Filter the listing for lines containing "project".

---------- Dataset records ----------

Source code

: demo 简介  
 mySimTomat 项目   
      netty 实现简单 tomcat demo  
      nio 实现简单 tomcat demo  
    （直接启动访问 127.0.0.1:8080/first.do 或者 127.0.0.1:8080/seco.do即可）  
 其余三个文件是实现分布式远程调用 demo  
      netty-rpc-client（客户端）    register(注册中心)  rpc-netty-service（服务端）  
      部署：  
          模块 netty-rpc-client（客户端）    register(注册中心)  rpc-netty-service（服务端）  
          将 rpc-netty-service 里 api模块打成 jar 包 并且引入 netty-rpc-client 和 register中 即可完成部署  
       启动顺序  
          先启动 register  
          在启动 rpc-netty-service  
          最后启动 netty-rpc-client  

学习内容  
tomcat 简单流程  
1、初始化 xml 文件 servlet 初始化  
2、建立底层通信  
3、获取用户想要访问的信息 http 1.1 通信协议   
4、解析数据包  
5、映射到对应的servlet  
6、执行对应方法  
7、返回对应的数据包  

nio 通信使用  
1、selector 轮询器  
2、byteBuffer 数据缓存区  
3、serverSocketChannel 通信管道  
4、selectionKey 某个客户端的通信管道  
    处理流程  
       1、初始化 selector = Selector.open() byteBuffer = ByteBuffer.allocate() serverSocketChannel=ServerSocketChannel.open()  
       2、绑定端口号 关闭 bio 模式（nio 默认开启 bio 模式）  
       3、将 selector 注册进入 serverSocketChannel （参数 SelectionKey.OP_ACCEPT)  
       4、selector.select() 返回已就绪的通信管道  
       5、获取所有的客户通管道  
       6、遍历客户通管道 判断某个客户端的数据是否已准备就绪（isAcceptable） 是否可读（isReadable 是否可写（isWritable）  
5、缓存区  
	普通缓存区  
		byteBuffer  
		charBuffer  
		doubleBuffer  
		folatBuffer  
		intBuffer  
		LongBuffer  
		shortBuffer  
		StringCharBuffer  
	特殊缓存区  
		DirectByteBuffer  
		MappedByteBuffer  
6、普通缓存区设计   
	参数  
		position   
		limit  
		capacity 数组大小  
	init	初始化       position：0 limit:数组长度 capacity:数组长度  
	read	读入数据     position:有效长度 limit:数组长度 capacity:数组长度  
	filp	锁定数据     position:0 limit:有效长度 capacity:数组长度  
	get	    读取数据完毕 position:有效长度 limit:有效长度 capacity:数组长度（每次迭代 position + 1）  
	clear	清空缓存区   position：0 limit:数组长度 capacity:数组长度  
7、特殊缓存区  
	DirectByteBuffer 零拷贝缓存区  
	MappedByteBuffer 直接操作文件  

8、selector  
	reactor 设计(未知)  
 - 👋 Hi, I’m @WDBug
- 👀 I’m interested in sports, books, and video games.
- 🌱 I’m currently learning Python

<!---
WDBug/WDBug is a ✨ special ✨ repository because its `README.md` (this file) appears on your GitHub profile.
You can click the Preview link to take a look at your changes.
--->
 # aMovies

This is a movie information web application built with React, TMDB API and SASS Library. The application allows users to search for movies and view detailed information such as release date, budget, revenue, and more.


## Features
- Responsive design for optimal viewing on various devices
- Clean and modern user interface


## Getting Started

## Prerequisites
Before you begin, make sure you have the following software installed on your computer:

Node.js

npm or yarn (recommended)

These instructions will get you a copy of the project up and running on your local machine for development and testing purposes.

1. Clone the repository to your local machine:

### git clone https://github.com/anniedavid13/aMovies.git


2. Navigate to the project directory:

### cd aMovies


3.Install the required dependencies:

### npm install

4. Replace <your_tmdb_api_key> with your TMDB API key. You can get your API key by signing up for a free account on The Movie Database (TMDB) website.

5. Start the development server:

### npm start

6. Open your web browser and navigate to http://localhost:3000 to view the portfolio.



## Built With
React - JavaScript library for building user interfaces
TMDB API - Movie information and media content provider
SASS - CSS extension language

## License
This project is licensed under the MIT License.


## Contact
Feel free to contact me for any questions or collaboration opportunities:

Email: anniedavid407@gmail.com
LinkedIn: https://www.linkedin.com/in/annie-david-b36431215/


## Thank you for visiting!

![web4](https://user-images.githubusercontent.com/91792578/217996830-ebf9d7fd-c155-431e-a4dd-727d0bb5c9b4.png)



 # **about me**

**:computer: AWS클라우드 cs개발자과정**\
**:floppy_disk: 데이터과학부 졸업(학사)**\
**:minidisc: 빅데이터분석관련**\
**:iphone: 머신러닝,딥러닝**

----------

Reply to the exercise.
These instructions will get you a copy of the project up and running on your local machine for development and testing purposes.
2. Navigate to the project directory:
This project is licensed under the MIT License.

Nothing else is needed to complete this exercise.